Por um lado é mudar o pensamento da população e por outro lado é educar a polícia. O ministério tem políticas inéditas de educação da polícia. E educação demora. Temos financiamento de uma rede de 66 universidades com 82 cursos de pós-graduação em segurança pública. Estamos criando uma nova área do saber, já que a segurança pública, em geral, se valia de saberes emprestados. São 5.250 especializandos que recebem toda a formação acadêmica transversalizados em direitos humanos. Não aceitamos proposta curricular que não traga questão de gênero, combate à homofobia, igualdade racial e direitos de crianças e adolescentes.

A quem o curso é direcionado?

São policiais de diversos níveis. Todos têm formação acadêmica prévia e vão desempenhar um papel de multiplicação de cultura. Em mais três ou quatro anos, teremos formado uma massa crítica inteligente que mudará o rumo da polícia. Estão fundamentados em uma cultura de respeito aos direitos individuais. Temos ações para valorizar o policial.

Com todas essas políticas, por que a gente ainda ouve tantos relatos de corrupção dentro das corporações?

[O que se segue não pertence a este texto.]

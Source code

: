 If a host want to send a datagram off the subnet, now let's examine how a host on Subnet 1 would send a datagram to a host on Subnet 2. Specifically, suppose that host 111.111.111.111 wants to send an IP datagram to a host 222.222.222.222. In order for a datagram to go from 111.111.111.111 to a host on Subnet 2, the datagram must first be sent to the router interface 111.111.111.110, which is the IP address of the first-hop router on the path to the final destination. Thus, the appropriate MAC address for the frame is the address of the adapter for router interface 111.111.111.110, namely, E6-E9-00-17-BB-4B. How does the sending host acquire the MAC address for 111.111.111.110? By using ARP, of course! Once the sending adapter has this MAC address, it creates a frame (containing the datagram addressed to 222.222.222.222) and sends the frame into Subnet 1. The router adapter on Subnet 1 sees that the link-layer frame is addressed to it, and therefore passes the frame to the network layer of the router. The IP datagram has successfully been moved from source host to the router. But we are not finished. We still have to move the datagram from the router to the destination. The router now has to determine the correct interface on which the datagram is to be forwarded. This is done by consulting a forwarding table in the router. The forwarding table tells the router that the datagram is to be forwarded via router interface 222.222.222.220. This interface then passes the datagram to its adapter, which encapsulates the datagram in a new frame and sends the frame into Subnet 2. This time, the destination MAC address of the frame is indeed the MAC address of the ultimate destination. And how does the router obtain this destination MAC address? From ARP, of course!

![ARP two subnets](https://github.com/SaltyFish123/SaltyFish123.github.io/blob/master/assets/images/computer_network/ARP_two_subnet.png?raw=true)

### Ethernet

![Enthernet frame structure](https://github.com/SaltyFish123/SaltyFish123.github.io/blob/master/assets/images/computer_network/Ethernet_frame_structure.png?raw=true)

Isso é um problema antigo. Nosso país construiu sua polícia sob o signo do capitão-do-mato. Teoricamente, a polícia começou perseguindo escravos. A polícia não pertence à Nação, mas ao Estado. Estamos tentando resgatar isso, em um conceito amplamente democrático, que é a polícia gestionada pelo Estado. A polícia é do povo. Somos os gerentes. Ela foi ideologicamente mal construída como segmento de proteção das elites, para proteger os ricos e conter os pobres. Precisamos criar um novo conceito de uma polícia para todos. E essa polícia tem sido muito maltratada. Sempre ganhou mal, tem formação deficitária. Tradicionalmente, o Estado brasileiro investiu muito em viaturas, pouco em gente. Cerca de 30% do orçamento anual da segurança era para viaturas e apenas 3,5% para pessoal. Não é a viatura que vai fazer a segurança. Que a gente continue investindo em equipamento de uma forma mais racional, mas que se invista também nos policiais. Não só do ponto de vista do salário, mas também de formação moral.

Como responder ao argumento de que a corrupção é motivada pelos baixos salários?

Ganhar mal agrava a corrupção, mas não é o principal. Se pobreza gerasse corrupção e violência, todos os pobres seriam corruptos e violentos, mas a maioria deles é heroicamente batalhadora. Policial tem de saber entender os mecanismos sociológicos também. Se o sujeito não pensa, se transforma no cão de guarda do Estado, e não em ser humano. Não queremos uma polícia adestrada pelo Estado, mas educada, que dá exemplo moral. Isso leva alguns anos. Mas se comparar hoje com dez anos atrás, mudou muito. Ainda é extremamente crítico.